Your first day (and week) on the job is just like being the new kid on the school playground. You don’t know anybody so you’re probably scared. You don’t know the “rules” of the teeter-tooter (or how the coffee pot works).
You’re in a foreign land and you need to start learning the language, the little cliques, the personalities and people behind them, the rules and most importantly, where the snack table is.
It’s a nerve-wracking time because you often don’t know what the expectations are. So here are some tips for How to Navigate Your First Week on the Job:
- Remember the goal of the first week. It’s giving assurance to those who hired you that they made the right choice.
- Start your day on your toes versus on your heels. This means being proactive versus reactive.
- Be on time. Actually, scratch that, be 15 minutes early and stay 15 minutes later. Minimum. And count on that all week. Lunch is also one hour typically. Plan to be back before time.
- Stow the cell phone away. In fact, maybe you should leave it in your car for the first week at least. You’re setting a tone and image that getting constant buzzes on your phone while your boss or coworkers are talking is disrespectful and disruptive. Let’s also apply this to social media, at least for your first week or more.
- Befriend the assistants and receptionists. Especially long-time ones. They know the ins and outs. And top level assistants often have the ears of the leadership. They know all the rules but often get too little respect or appreciation. By the way, you should be nice and friendly to everyone, no matter position or title. (I always went out of my way to be nice to our janitorial staff. These peeps will often look out for you later because you merely recognized that they were people too.)
- Get to know your coworkers and what they do. Remembering names makes a mark. And start looking for a buddy. Someone you like and have similar interests and views.

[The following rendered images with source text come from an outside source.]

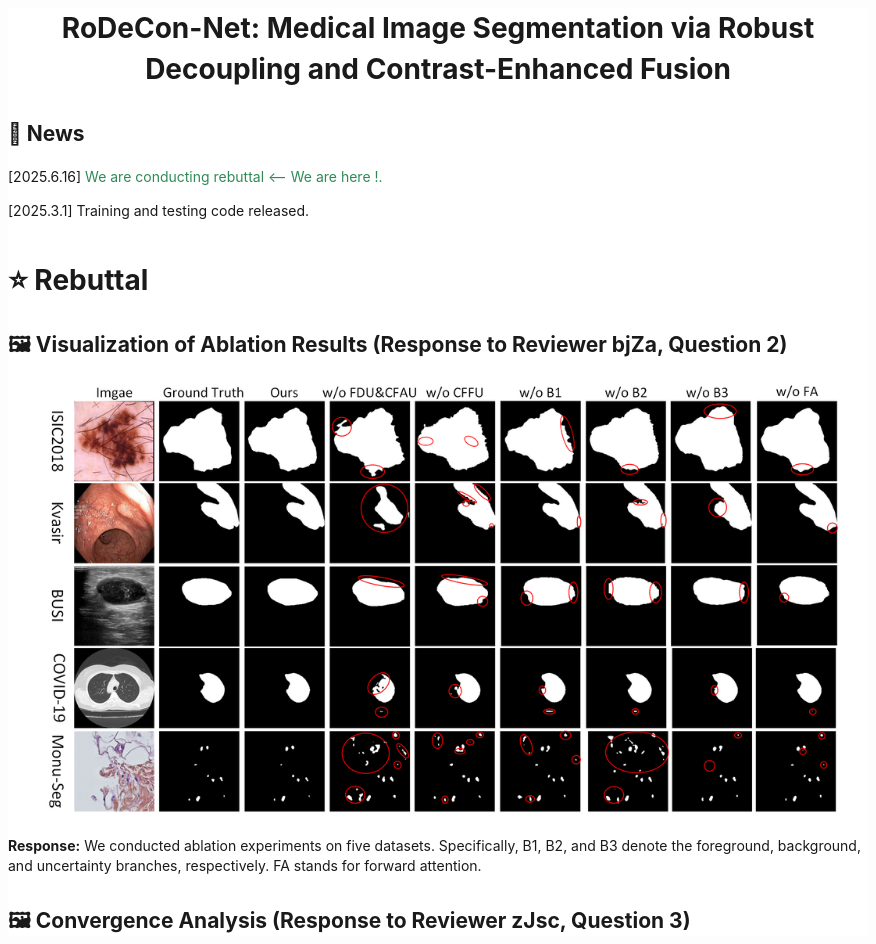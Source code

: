 <div align="center">
<h1> RoDeCon-Net: Medical Image Segmentation via Robust Decoupling and Contrast-Enhanced Fusion </h1>
</div>

## 🎈 News

[2025.6.16] <span style="color:#2E8B57">We are conducting rebuttal <-- We are here !.</span>

[2025.3.1] Training and testing code released.

# ⭐ Rebuttal

## 🖼️ Visualization of Ablation Results (Response to Reviewer bjZa, Question 2)

<div align="center">
<img width="800" alt="image" src="figures/aba1.png?raw=true">
</div>

**Response:** We conducted ablation experiments on five datasets. Specifically, B1, B2, and B3 denote the foreground, background, and uncertainty branches, respectively. FA stands for forward attention.


## 🖼️ Convergence Analysis (Response to Reviewer zJsc, Question 3)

- Start absorbing the company culture. Listen and ask for stories about the company and the team. This is more the why things are done than the how.
- When in doubt, ask for direction. Don’t just sit there like a bump on a log. But don’t consume all your boss’ time or others asking for help either.
- Start learning the rules. All the systems, processes, protocols, procedures, policies, spoken or unspoken rules. Every organization has them, like how to make coffee yourself when the pot is low … or putting paper towels in the breakroom … to when it’s acceptable to go to lunch.
- Know who the influencers are. Who are the people in the organization that really make things happen? What’s their background? Personality? Who do they report to and direct?
- Find something to do if there isn’t anything to do. Particularly in your own position and department. But if you strike out there, go ask people if you can help, explaining that you’ve finished what you were supposed to do, rather than sit bored and idle.
- Beware of joining a clique too soon. Beware of office power plays. You need to know what the gangs are and why.
- Be polite, helpful, friendly and happy. You’re just glad to be there. That means you need to smile. And really an even more basic translation is: Be someone your new coworkers are excited to work with because of your attitude and work ethic.
The faster you get acclimated to your new classroom, school and playground, the better it’s going to be for your future success!